■ WHAT IS EXPECTED ■
Without including any image, retype the records word for word.

■ PROVIDED MATERIAL ■
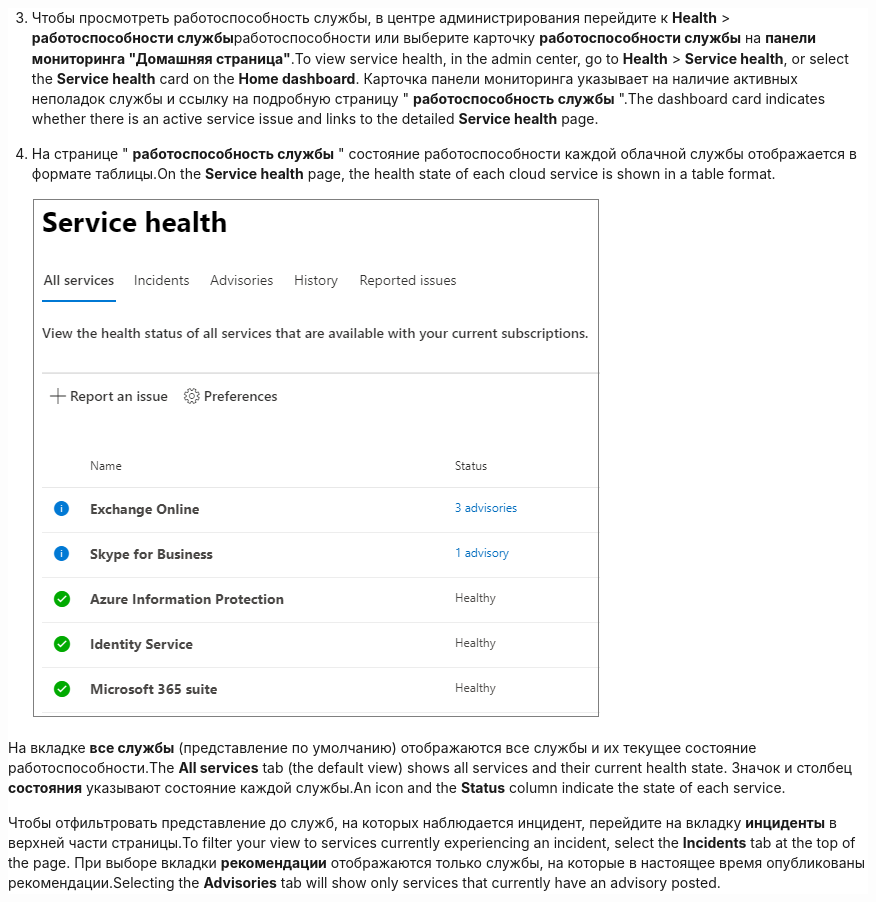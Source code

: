3. <span data-ttu-id="cd4da-114">Чтобы просмотреть работоспособность службы, в центре администрирования перейдите к **Health**  >  **работоспособности службы**работоспособности или выберите карточку **работоспособности службы** на **панели мониторинга "Домашняя страница"**.</span><span class="sxs-lookup"><span data-stu-id="cd4da-114">To view service health, in the admin center, go to **Health** > **Service health**, or select the **Service health** card on the **Home dashboard**.</span></span> <span data-ttu-id="cd4da-115">Карточка панели мониторинга указывает на наличие активных неполадок службы и ссылку на подробную страницу " **работоспособность службы** ".</span><span class="sxs-lookup"><span data-stu-id="cd4da-115">The dashboard card indicates whether there is an active service issue and links to the detailed **Service health** page.</span></span>
  
4. <span data-ttu-id="cd4da-116">На странице " **работоспособность службы** " состояние работоспособности каждой облачной службы отображается в формате таблицы.</span><span class="sxs-lookup"><span data-stu-id="cd4da-116">On the **Service health** page, the health state of each cloud service is shown in a table format.</span></span>

   ![View of current issues in service health](media/service-health-all-services.png)

<span data-ttu-id="cd4da-118">На вкладке **все службы** (представление по умолчанию) отображаются все службы и их текущее состояние работоспособности.</span><span class="sxs-lookup"><span data-stu-id="cd4da-118">The **All services** tab (the default view) shows all services and their current health state.</span></span> <span data-ttu-id="cd4da-119">Значок и столбец **состояния** указывают состояние каждой службы.</span><span class="sxs-lookup"><span data-stu-id="cd4da-119">An icon and the **Status** column indicate the state of each service.</span></span> 

<span data-ttu-id="cd4da-120">Чтобы отфильтровать представление до служб, на которых наблюдается инцидент, перейдите на вкладку **инциденты** в верхней части страницы.</span><span class="sxs-lookup"><span data-stu-id="cd4da-120">To filter your view to services currently experiencing an incident, select the **Incidents** tab at the top of the page.</span></span> <span data-ttu-id="cd4da-121">При выборе вкладки **рекомендации** отображаются только службы, на которые в настоящее время опубликованы рекомендации.</span><span class="sxs-lookup"><span data-stu-id="cd4da-121">Selecting the **Advisories** tab will show only services that currently have an advisory posted.</span></span>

■ ANSWER TO THE EXERCISE ■
Source code

:3. <span data-ttu-id="cd4da-114">Чтобы просмотреть работоспособность службы, в центре администрирования перейдите к **Health**  >  **работоспособности службы**работоспособности или выберите карточку **работоспособности службы** на **панели мониторинга "Домашняя страница"**.</span><span class="sxs-lookup"><span data-stu-id="cd4da-114">To view service health, in the admin center, go to **Health** > **Service health**, or select the **Service health** card on the **Home dashboard**.</span></span> <span data-ttu-id="cd4da-115">Карточка панели мониторинга указывает на наличие активных неполадок службы и ссылку на подробную страницу " **работоспособность службы** ".</span><span class="sxs-lookup"><span data-stu-id="cd4da-115">The dashboard card indicates whether there is an active service issue and links to the detailed **Service health** page.</span></span>
  
4. <span data-ttu-id="cd4da-116">На странице " **работоспособность службы** " состояние работоспособности каждой облачной службы отображается в формате таблицы.</span><span class="sxs-lookup"><span data-stu-id="cd4da-116">On the **Service health** page, the health state of each cloud service is shown in a table format.</span></span>

   ![View of current issues in service health](media/service-health-all-services.png)

<span data-ttu-id="cd4da-118">На вкладке **все службы** (представление по умолчанию) отображаются все службы и их текущее состояние работоспособности.</span><span class="sxs-lookup"><span data-stu-id="cd4da-118">The **All services** tab (the default view) shows all services and their current health state.</span></span> <span data-ttu-id="cd4da-119">Значок и столбец **состояния** указывают состояние каждой службы.</span><span class="sxs-lookup"><span data-stu-id="cd4da-119">An icon and the **Status** column indicate the state of each service.</span></span> 

<span data-ttu-id="cd4da-120">Чтобы отфильтровать представление до служб, на которых наблюдается инцидент, перейдите на вкладку **инциденты** в верхней части страницы.</span><span class="sxs-lookup"><span data-stu-id="cd4da-120">To filter your view to services currently experiencing an incident, select the **Incidents** tab at the top of the page.</span></span> <span data-ttu-id="cd4da-121">При выборе вкладки **рекомендации** отображаются только службы, на которые в настоящее время опубликованы рекомендации.</span><span class="sxs-lookup"><span data-stu-id="cd4da-121">Selecting the **Advisories** tab will show only services that currently have an advisory posted.</span></span>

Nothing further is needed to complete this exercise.